ZINNER: Do you think that the people who were settled in these smaller communities were primarily people who had come from smaller communities and would perhaps prefer living that way, rather than in the big city?
MANSBACHER: I don’t know that anybody “preferred” living there.  I mean they…most people really wanted to stay in the bigger city.  But if they came from smaller cities, I think the chances of adjustment were very good.  If they came from a large city, the chances of adjustment were nil and they would reappear in St. Louis a week or two later and say, “We can’t make it.”  I think that takes care of that.
ZINNER: Do you think there are records of this anywhere available that we might be able to track down some of these people?
MANSBACHER: These people?
ZINNER: Some of them…isolated ones perhaps…that you might be able to…
MANSBACHER: I don’t remember any.  There are certainly records of people.  Now this is confidential material and I don’t know whether Jewish Family and Childrens Service is willing or able to give you the names.
ZINNER: All right, fair enough…fair enough.
MANSBACHER: I mean it might take an ad in the Light or in a Southern Illinois Jewish Community News asking for people to respond if they’re interested…or an article in Light.
ZINNER: Sounds very interesting.  What about Missouri…outstate Missouri?  Were any…was anything done in that area?
MANSBACHER: Yes I remember.  Cape Girardeau, St. Genevieve, certainly St. Charles.  There are all kinds of people in St. Charles. In those days, St. Charles was pretty far away.  It no longer is, but it was then. (SPEAKS MORE OR LESS TO HERSELF) Oh, I remember – Farmington, Missouri.  I don’t know…
ZINNER: Very interesting.  I don’t know whether anyone has given any thought to that particular phase of things.
MANSBACHER: There are some records about resettlement.
ZINNER: All right.  Okay, we’re back to…
MANSBACHER: We’re back to 1944.  ’41 when I…

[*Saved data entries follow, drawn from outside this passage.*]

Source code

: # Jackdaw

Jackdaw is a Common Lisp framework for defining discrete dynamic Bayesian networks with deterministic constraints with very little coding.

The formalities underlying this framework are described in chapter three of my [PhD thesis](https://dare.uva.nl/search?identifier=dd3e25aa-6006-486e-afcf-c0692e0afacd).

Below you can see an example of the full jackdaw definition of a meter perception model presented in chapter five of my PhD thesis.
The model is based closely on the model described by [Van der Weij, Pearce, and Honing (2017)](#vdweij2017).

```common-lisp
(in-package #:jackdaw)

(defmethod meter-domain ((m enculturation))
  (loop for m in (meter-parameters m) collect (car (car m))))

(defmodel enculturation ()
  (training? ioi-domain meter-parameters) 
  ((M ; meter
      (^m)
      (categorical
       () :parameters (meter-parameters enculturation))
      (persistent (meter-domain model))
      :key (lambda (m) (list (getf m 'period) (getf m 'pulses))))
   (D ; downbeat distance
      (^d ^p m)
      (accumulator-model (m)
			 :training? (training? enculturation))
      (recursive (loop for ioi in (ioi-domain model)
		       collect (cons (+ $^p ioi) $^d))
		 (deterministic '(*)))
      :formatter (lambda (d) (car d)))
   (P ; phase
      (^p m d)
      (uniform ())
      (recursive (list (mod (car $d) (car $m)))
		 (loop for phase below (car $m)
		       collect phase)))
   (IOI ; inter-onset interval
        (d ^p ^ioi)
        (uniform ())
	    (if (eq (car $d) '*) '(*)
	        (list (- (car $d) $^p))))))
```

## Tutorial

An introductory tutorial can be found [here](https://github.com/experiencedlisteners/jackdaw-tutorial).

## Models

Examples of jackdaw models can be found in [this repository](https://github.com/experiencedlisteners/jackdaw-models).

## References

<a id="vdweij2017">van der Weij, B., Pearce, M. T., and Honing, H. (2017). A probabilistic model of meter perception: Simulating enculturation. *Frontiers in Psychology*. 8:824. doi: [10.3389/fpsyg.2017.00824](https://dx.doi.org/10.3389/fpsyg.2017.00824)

ZINNER: You became a private secretary and worked with Frieda Romalis.
MANSBACHER: That period is not relevant to what we’re doing here.  We’re getting back to the resettlement program in 1945 after the end of World War II.  And this was the period when the Agency became totally overwhelmed with the Eastern European immigration – the group of people who had survived the war – who had survived concentration camps – and who had survived the displaced persons camps.  This was a much younger group. So many of this group had been thrown into concentration camps when they were in their early teens or very young adults and had spent these four years there. This was also the time when the Allies occupied Germany and there was a military government.  It took a good many years but between 1949 and 1952…the Allied governments worked out an indemnification program with the German government to…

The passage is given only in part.